**The task**. Take the data below and repeat it exactly.

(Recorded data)
========================

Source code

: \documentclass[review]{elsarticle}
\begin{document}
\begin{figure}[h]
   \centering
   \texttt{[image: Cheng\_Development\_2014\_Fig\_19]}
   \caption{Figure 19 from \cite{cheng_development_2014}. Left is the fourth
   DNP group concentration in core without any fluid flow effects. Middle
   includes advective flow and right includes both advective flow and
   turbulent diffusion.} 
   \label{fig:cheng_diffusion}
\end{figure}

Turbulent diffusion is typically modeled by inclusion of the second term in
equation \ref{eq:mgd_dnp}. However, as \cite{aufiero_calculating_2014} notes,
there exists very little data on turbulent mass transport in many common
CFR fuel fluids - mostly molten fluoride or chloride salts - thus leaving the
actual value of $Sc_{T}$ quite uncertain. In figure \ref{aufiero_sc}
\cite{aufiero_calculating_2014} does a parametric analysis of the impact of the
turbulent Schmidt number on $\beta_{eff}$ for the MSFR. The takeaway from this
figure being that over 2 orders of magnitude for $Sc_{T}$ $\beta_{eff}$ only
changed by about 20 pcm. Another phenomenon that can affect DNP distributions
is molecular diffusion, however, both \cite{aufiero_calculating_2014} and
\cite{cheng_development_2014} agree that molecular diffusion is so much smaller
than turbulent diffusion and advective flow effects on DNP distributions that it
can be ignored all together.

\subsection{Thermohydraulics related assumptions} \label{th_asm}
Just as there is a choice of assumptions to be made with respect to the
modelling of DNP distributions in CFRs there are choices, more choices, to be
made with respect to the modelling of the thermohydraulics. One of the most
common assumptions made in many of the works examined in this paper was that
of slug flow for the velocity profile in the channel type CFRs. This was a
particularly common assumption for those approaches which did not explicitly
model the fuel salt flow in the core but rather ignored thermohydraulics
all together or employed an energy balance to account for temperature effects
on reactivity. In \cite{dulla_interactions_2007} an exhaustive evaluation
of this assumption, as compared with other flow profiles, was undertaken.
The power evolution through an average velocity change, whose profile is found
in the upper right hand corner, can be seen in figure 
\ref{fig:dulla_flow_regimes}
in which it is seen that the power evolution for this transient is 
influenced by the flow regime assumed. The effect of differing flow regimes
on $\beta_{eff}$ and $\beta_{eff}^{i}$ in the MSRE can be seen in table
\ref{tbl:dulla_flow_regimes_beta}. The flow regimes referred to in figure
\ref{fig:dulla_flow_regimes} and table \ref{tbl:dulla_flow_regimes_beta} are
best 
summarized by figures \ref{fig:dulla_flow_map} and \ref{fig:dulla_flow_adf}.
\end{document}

========================

**Answer to the exercise**.
Source code

: \documentclass[review]{elsarticle}
\begin{document}
\begin{figure}[h]
   \centering
   \texttt{[image: Cheng\_Development\_2014\_Fig\_19]}
   \caption{Figure 19 from \cite{cheng_development_2014}. Left is the fourth
   DNP group concentration in core without any fluid flow effects. Middle
   includes advective flow and right includes both advective flow and
   turbulent diffusion.} 
   \label{fig:cheng_diffusion}
\end{figure}

Turbulent diffusion is typically modeled by inclusion of the second term in
equation \ref{eq:mgd_dnp}. However, as \cite{aufiero_calculating_2014} notes,
there exists very little data on turbulent mass transport in many common
CFR fuel fluids - mostly molten fluoride or chloride salts - thus leaving the
actual value of $Sc_{T}$ quite uncertain. In figure \ref{aufiero_sc}
\cite{aufiero_calculating_2014} does a parametric analysis of the impact of the
turbulent Schmidt number on $\beta_{eff}$ for the MSFR. The takeaway from this
figure being that over 2 orders of magnitude for $Sc_{T}$ $\beta_{eff}$ only
changed by about 20 pcm. Another phenomenon that can affect DNP distributions
is molecular diffusion, however, both \cite{aufiero_calculating_2014} and
\cite{cheng_development_2014} agree that molecular diffusion is so much smaller
than turbulent diffusion and advective flow effects on DNP distributions that it
can be ignored all together.

\subsection{Thermohydraulics related assumptions} \label{th_asm}
Just as there is a choice of assumptions to be made with respect to the
modelling of DNP distributions in CFRs there are choices, more choices, to be
made with respect to the modelling of the thermohydraulics. One of the most
common assumptions made in many of the works examined in this paper was that
of slug flow for the velocity profile in the channel type CFRs. This was a
particularly common assumption for those approaches which did not explicitly
model the fuel salt flow in the core but rather ignored thermohydraulics
all together or employed an energy balance to account for temperature effects
on reactivity. In \cite{dulla_interactions_2007} an exhaustive evaluation
of this assumption, as compared with other flow profiles, was undertaken.
The power evolution through an average velocity change, whose profile is found
in the upper right hand corner, can be seen in figure 
\ref{fig:dulla_flow_regimes}
in which it is seen that the power evolution for this transient is 
influenced by the flow regime assumed. The effect of differing flow regimes
on $\beta_{eff}$ and $\beta_{eff}^{i}$ in the MSRE can be seen in table
\ref{tbl:dulla_flow_regimes_beta}. The flow regimes referred to in figure
\ref{fig:dulla_flow_regimes} and table \ref{tbl:dulla_flow_regimes_beta} are
best 
summarized by figures \ref{fig:dulla_flow_map} and \ref{fig:dulla_flow_adf}.
\end{document}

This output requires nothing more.